Tag Archives: lonely hearts club

Is any music really timeless?

That question just dropped into my head one morning, probably when I was in the shower or doing something else mundane. I thought, if Beethoven or the Beatles were truly timeless, wouldn’t they be playing on top 40 radio right now? Wouldn’t they continue to be popular on the most contemporary of radio stations, rather than languish in the playlists of a classical or oldies station? And while we do have Spotify and Pandora and others of their ilk on the Internet giving us whatever we want right now, no one is calling Beethoven or the Beatles significant to the present in the sense that Bruno Mars is right now.

Beethoven symphonies are a product of their time – the first half of the 1800’s. That’s when you had violins, pianofortes and unamplified singing. They can’t sound like anything else, if done according to the book. Beethoven’s music was about his present moment, a comment on his present time. Even themes that HE considered “timeless” were planted firmly in time by the available instruments and conventions. Same with the Beatles – the revolutionary Sergeant Pepper’s album was recorded with stuff that was immediately available to those artists in their time. They recorded in MONO, for cripe’s sake! Yes, the band liked to break boundaries with their sound, but it was also a time for breaking boundaries.

Then how do music lovers turn around and say that Beethoven’s 9th or Sergeant Pepper’s Lonely Hearts Club Band are “timeless,” that these pieces continue to have relevance wherever they exist in time?

I think a better question is: What do we mean when we say a piece of music is timeless?

I don’t think we mean that it’s divorced from history. No music is. What we describe as “timeless” in music refers to something else entirely, a different kind of time.

I’m talking about the time that is eternity.

Now, I don’t mean endless time, more time like this. I mean a time outside of time. I’m talking about moments that make you forget that you’re existing in time, in linear history, something that pitches you OUT of this reality and into a state where time stands still and doesn’t seem to have any movement or relevance.

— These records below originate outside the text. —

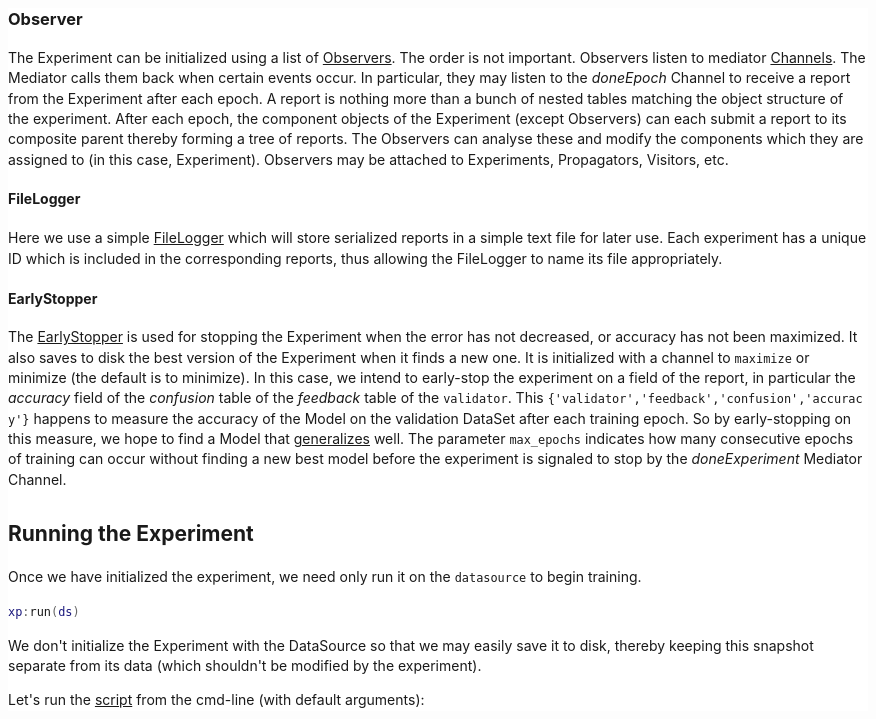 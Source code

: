 ### Observer ###

The Experiment can be initialized using a list of [Observers](observer.md#dp.Observer). The 
order is not important. Observers listen to mediator [Channels](mediator.md#dp.Channel). The Mediator 
calls them back when certain events occur. In particular, they may listen to the _doneEpoch_
Channel to receive a report from the Experiment after each epoch. A report is nothing more than 
a bunch of nested tables matching the object structure of the experiment. 
After each epoch, the component objects of the Experiment (except Observers) 
can each submit a report to its composite parent thereby forming a tree of reports. The Observers can analyse 
these and modify the components which they are assigned to (in this case, Experiment). 
Observers may be attached to Experiments, Propagators, Visitors, etc. 

#### FileLogger ####

Here we use a simple [FileLogger](observer.md#dp.FileLogger) which will 
store serialized reports in a simple text file for later use. Each experiment has a unique ID which is 
included in the corresponding reports, thus allowing the FileLogger to name its file appropriately.

#### EarlyStopper ####

The [EarlyStopper](observer.md#dp.EarlyStopper) is used for stopping the Experiment 
when the error has not decreased, or accuracy has not been maximized. 
It also saves to disk the best version of the Experiment when it finds a new one. 
It is initialized with a channel to `maximize` or minimize (the default is to minimize). In this case, we intend 
to early-stop the experiment on a field of the report, in particular the _accuracy_ field of the 
_confusion_ table of the _feedback_ table of the `validator`. 
This `{'validator','feedback','confusion','accuracy'}` happens to measure the accuracy of the Model on the 
validation DataSet after each training epoch. So by early-stopping on this measure, we hope to find a 
Model that [generalizes](http://en.wikipedia.org/wiki/Generalization_error) well. 
The parameter `max_epochs` indicates how many consecutive epochs of training can occur 
without finding a new best model before the experiment is signaled to stop 
by the _doneExperiment_ Mediator Channel.

## Running the Experiment ##

Once we have initialized the experiment, we need only run it on the `datasource` to begin training.

```lua
xp:run(ds)
```

We don't initialize the Experiment with the DataSource so that we may easily 
save it to disk, thereby keeping this snapshot separate from its data 
(which shouldn't be modified by the experiment).

Let's run the [script](https://github.com/nicholas-leonard/dp/blob/master/examples/neuralnetwork.lua) 
from the cmd-line (with default arguments):
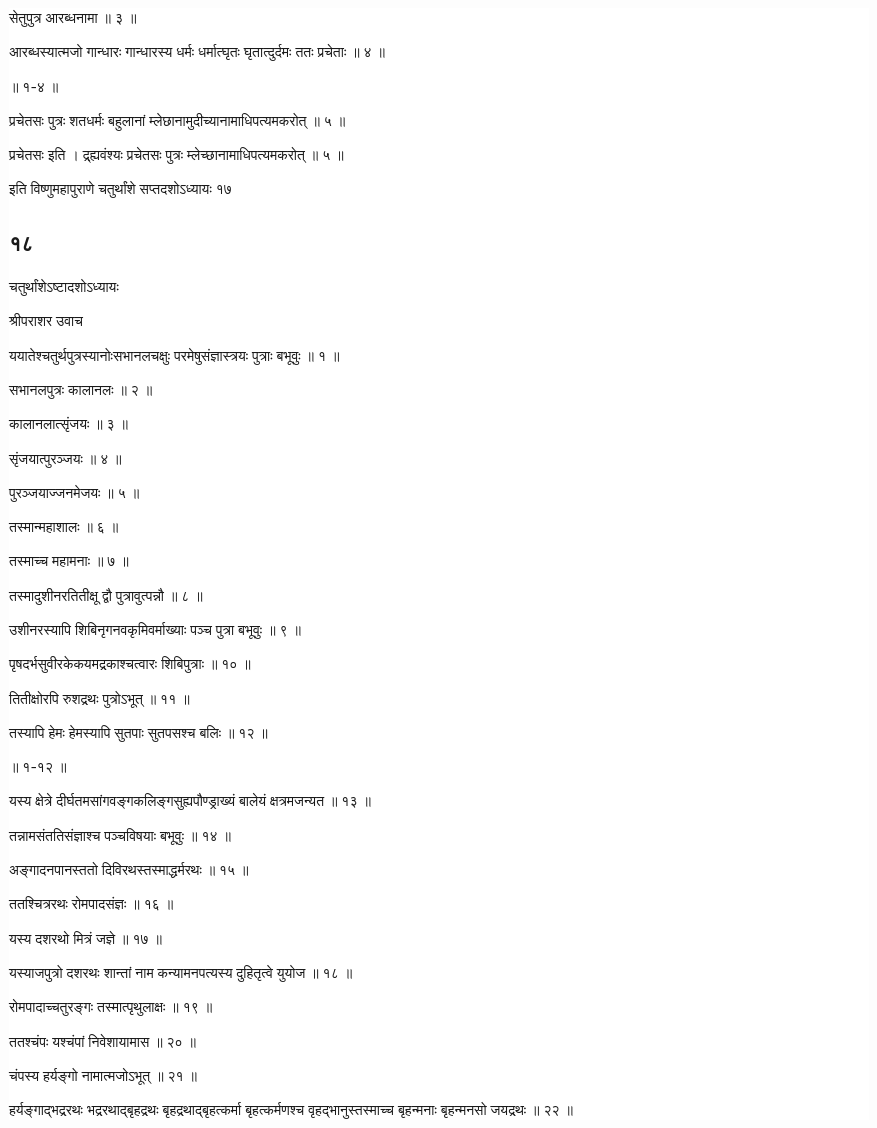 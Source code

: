 सेतुपुत्र आरब्धनामा ॥ ३ ॥

आरब्धस्यात्मजो गान्धारः गान्धारस्य धर्मः धर्मात्घृतः घृतात्दुर्दमः ततः प्रचेताः ॥ ४ ॥

॥ १-४ ॥

प्रचेतसः पुत्रः शतधर्मः बहुलानां म्लेछानामुदीच्यानामाधिपत्यमकरोत् ॥ ५ ॥

प्रचेतसः इति । द्र्ह्यवंश्यः प्रचेतसः पुत्रः म्लेच्छानामाधिपत्यमकरोत् ॥ ५ ॥

इति विष्णुमहापुराणे चतुर्थांशे सप्तदशोऽध्यायः १७

## १८ 
चतुर्थांशेऽष्टादशोऽध्यायः

श्रीपराशर उवाच

ययातेश्चतुर्थपुत्रस्यानोःसभानलचक्षुः परमेषुसंज्ञास्त्रयः पुत्राः बभूवुः ॥ १ ॥

सभानलपुत्रः कालानलः ॥ २ ॥

कालानलात्सृंजयः ॥ ३ ॥

सृंजयात्पुरञ्जयः ॥ ४ ॥

पुरञ्जयाज्जनमेजयः ॥ ५ ॥

तस्मान्महाशालः ॥ ६ ॥

तस्माच्च महामनाः ॥ ७ ॥

तस्मादुशीनरतितीक्षू द्वौ पुत्रावुत्पन्नौ ॥ ८ ॥

उशीनरस्यापि शिबिनृगनवकृमिवर्माख्याः पञ्च पुत्रा बभूवुः ॥ ९ ॥

पृषदर्भसुवीरकेकयमद्रकाश्चत्वारः शिबिपुत्राः ॥ १० ॥

तितीक्षोरपि रुशद्रथः पुत्रोऽभूत् ॥ ११ ॥

तस्यापि हेमः हेमस्यापि सुतपाः सुतपसश्च बलिः ॥ १२ ॥

॥ १-१२ ॥

यस्य क्षेत्रे दीर्घतमसांगवङ्गकलिङ्गसुह्यपौण्ड्राख्यं बालेयं क्षत्रमजन्यत ॥ १३ ॥

तन्नामसंततिसंज्ञाश्च पञ्चविषयाः बभूवुः ॥ १४ ॥

अङ्गादनपानस्ततो दिविरथस्तस्माद्धर्मरथः ॥ १५ ॥

ततश्चित्ररथः रोमपादसंज्ञः ॥ १६ ॥

यस्य दशरथो मित्रं जज्ञे ॥ १७ ॥

यस्याजपुत्रो दशरथः शान्तां नाम कन्यामनपत्यस्य दुहितृत्वे युयोज ॥ १८ ॥

रोमपादाच्चतुरङ्गः तस्मात्पृथुलाक्षः ॥ १९ ॥

ततश्चंपः यश्चंपां निवेशायामास ॥ २० ॥

चंपस्य हर्यङ्गो नामात्मजोऽभूत् ॥ २१ ॥

हर्यङ्गाद्भद्ररथः भद्ररथाद्बृहद्रथः बृहद्रथाद्बृहत्कर्मा बृहत्कर्मणश्च वृहद्भानुस्तस्माच्च बृहन्मनाः बृहन्मनसो जयद्रथः ॥ २२ ॥

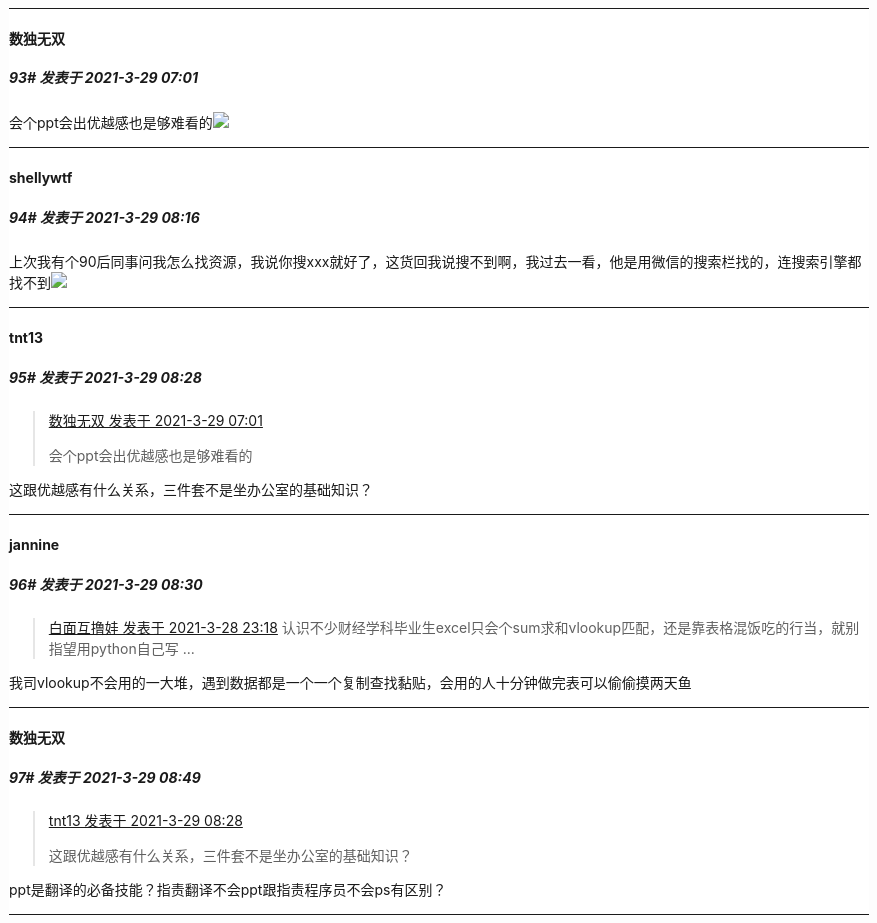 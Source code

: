 
-----

####  数独无双  
##### 93#       发表于 2021-3-29 07:01


会个ppt会出优越感也是够难看的<img src="https://static.saraba1st.com/image/smiley/face2017/004.gif" referrerpolicy="no-referrer">


-----

####  shellywtf  
##### 94#       发表于 2021-3-29 08:16


上次我有个90后同事问我怎么找资源，我说你搜xxx就好了，这货回我说搜不到啊，我过去一看，他是用微信的搜索栏找的，连搜索引擎都找不到<img src="https://static.saraba1st.com/image/smiley/face2017/001.png" referrerpolicy="no-referrer">


-----

####  tnt13  
##### 95#       发表于 2021-3-29 08:28


<blockquote><a href="httphttps://bbs.saraba1st.com/2b/forum.php?mod=redirect&amp;goto=findpost&amp;pid=50763318&amp;ptid=1995409" target="_blank">数独无双 发表于 2021-3-29 07:01</a>

会个ppt会出优越感也是够难看的</blockquote>
这跟优越感有什么关系，三件套不是坐办公室的基础知识？


-----

####  jannine  
##### 96#       发表于 2021-3-29 08:30


<blockquote><a href="httphttps://bbs.saraba1st.com/2b/forum.php?mod=redirect&amp;goto=findpost&amp;pid=50761762&amp;ptid=1995409" target="_blank">白面互撸娃 发表于 2021-3-28 23:18</a>
认识不少财经学科毕业生excel只会个sum求和vlookup匹配，还是靠表格混饭吃的行当，就别指望用python自己写 ...</blockquote>
我司vlookup不会用的一大堆，遇到数据都是一个一个复制查找黏贴，会用的人十分钟做完表可以偷偷摸两天鱼


-----

####  数独无双  
##### 97#       发表于 2021-3-29 08:49


<blockquote><a href="httphttps://bbs.saraba1st.com/2b/forum.php?mod=redirect&amp;goto=findpost&amp;pid=50763659&amp;ptid=1995409" target="_blank">tnt13 发表于 2021-3-29 08:28</a>

这跟优越感有什么关系，三件套不是坐办公室的基础知识？</blockquote>
ppt是翻译的必备技能？指责翻译不会ppt跟指责程序员不会ps有区别？


-----
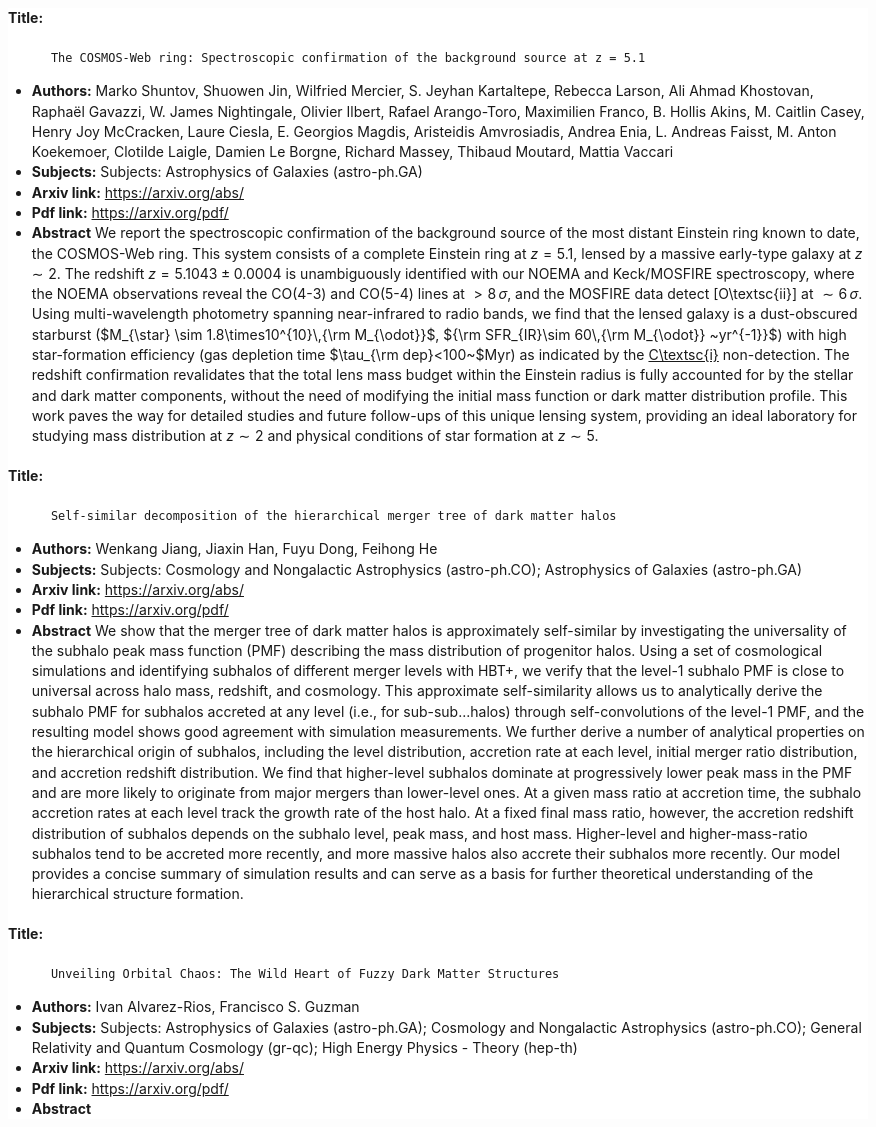 #### Title:
          The COSMOS-Web ring: Spectroscopic confirmation of the background source at z = 5.1
 - **Authors:** Marko Shuntov, Shuowen Jin, Wilfried Mercier, S. Jeyhan Kartaltepe, Rebecca Larson, Ali Ahmad Khostovan, Raphaël Gavazzi, W. James Nightingale, Olivier Ilbert, Rafael Arango-Toro, Maximilien Franco, B. Hollis Akins, M. Caitlin Casey, Henry Joy McCracken, Laure Ciesla, E. Georgios Magdis, Aristeidis Amvrosiadis, Andrea Enia, L. Andreas Faisst, M. Anton Koekemoer, Clotilde Laigle, Damien Le Borgne, Richard Massey, Thibaud Moutard, Mattia Vaccari
 - **Subjects:** Subjects:
Astrophysics of Galaxies (astro-ph.GA)
 - **Arxiv link:** https://arxiv.org/abs/
 - **Pdf link:** https://arxiv.org/pdf/
 - **Abstract**
 We report the spectroscopic confirmation of the background source of the most distant Einstein ring known to date, the COSMOS-Web ring. This system consists of a complete Einstein ring at $z=5.1$, lensed by a massive early-type galaxy at $z\sim2$. The redshift $z=5.1043\pm0.0004$ is unambiguously identified with our NOEMA and Keck/MOSFIRE spectroscopy, where the NOEMA observations reveal the CO(4-3) and CO(5-4) lines at $>8\,\sigma$, and the MOSFIRE data detect [O\textsc{ii}] at $\sim 6\,\sigma$. Using multi-wavelength photometry spanning near-infrared to radio bands, we find that the lensed galaxy is a dust-obscured starburst ($M_{\star} \sim 1.8\times10^{10}\,{\rm M_{\odot}}$, ${\rm SFR_{IR}\sim 60\,{\rm M_{\odot}} ~yr^{-1}}$) with high star-formation efficiency (gas depletion time $\tau_{\rm dep}<100~$Myr) as indicated by the [C\textsc{i}](1-0) non-detection. The redshift confirmation revalidates that the total lens mass budget within the Einstein radius is fully accounted for by the stellar and dark matter components, without the need of modifying the initial mass function or dark matter distribution profile. This work paves the way for detailed studies and future follow-ups of this unique lensing system, providing an ideal laboratory for studying mass distribution at $z\sim2$ and physical conditions of star formation at $z\sim5$.
#### Title:
          Self-similar decomposition of the hierarchical merger tree of dark matter halos
 - **Authors:** Wenkang Jiang, Jiaxin Han, Fuyu Dong, Feihong He
 - **Subjects:** Subjects:
Cosmology and Nongalactic Astrophysics (astro-ph.CO); Astrophysics of Galaxies (astro-ph.GA)
 - **Arxiv link:** https://arxiv.org/abs/
 - **Pdf link:** https://arxiv.org/pdf/
 - **Abstract**
 We show that the merger tree of dark matter halos is approximately self-similar by investigating the universality of the subhalo peak mass function (PMF) describing the mass distribution of progenitor halos. Using a set of cosmological simulations and identifying subhalos of different merger levels with HBT+, we verify that the level-1 subhalo PMF is close to universal across halo mass, redshift, and cosmology. This approximate self-similarity allows us to analytically derive the subhalo PMF for subhalos accreted at any level (i.e., for sub-sub...halos) through self-convolutions of the level-1 PMF, and the resulting model shows good agreement with simulation measurements. We further derive a number of analytical properties on the hierarchical origin of subhalos, including the level distribution, accretion rate at each level, initial merger ratio distribution, and accretion redshift distribution. We find that higher-level subhalos dominate at progressively lower peak mass in the PMF and are more likely to originate from major mergers than lower-level ones. At a given mass ratio at accretion time, the subhalo accretion rates at each level track the growth rate of the host halo. At a fixed final mass ratio, however, the accretion redshift distribution of subhalos depends on the subhalo level, peak mass, and host mass. Higher-level and higher-mass-ratio subhalos tend to be accreted more recently, and more massive halos also accrete their subhalos more recently. Our model provides a concise summary of simulation results and can serve as a basis for further theoretical understanding of the hierarchical structure formation.
#### Title:
          Unveiling Orbital Chaos: The Wild Heart of Fuzzy Dark Matter Structures
 - **Authors:** Ivan Alvarez-Rios, Francisco S. Guzman
 - **Subjects:** Subjects:
Astrophysics of Galaxies (astro-ph.GA); Cosmology and Nongalactic Astrophysics (astro-ph.CO); General Relativity and Quantum Cosmology (gr-qc); High Energy Physics - Theory (hep-th)
 - **Arxiv link:** https://arxiv.org/abs/
 - **Pdf link:** https://arxiv.org/pdf/
 - **Abstract**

Music is the art of sound in time. But it is the art of sound in “clock time,” as Eckhart Tolle calls it – linear time, as you watch the progress bar on the screen. Eternity, by contrast, is the eternal NOW – the transcendence of linear time. This is what we experience in music that is “timeless” – we get that taste of eternity in the midst of an aesthetic seizure of sound.

Well, how the hell does good music do that? The answer to that question is the Holy Grail of musicologists, those who take the sounds and symbols of music and try to translate them into verbal language to get at the inner workings of it. I’ve done my share of that deep analysis when I was in school, and there’s a lot to enjoy and discover about it. But you can either study it or experience it – just sit and listen, or dance to it, or massage it into yourself by hitting the repeat button and drift out of clock time entirely.

Or maybe the secret is that you drift into it –music is a play of vibrations, one against another, the sacred dance of movement and stasis, friction and flow. Tick-tock. It’s the march of linear time itself. And the most arresting music could be the stuff that gets you so present to it  – I am here now, and nowhere else – that the moment itself disappears.

That’s what I think is at the heart of debates about the “timelessness” of this music or that music. It’s not about what music will still be relevant to us in terms of linear history and historical context; rather, it’s about what music gives us that glimpse beyond time, into eternity. And it’s all different to different people, which doesn’t really answer the question, of course. Or, at least it’s my answer; maybe yours is different?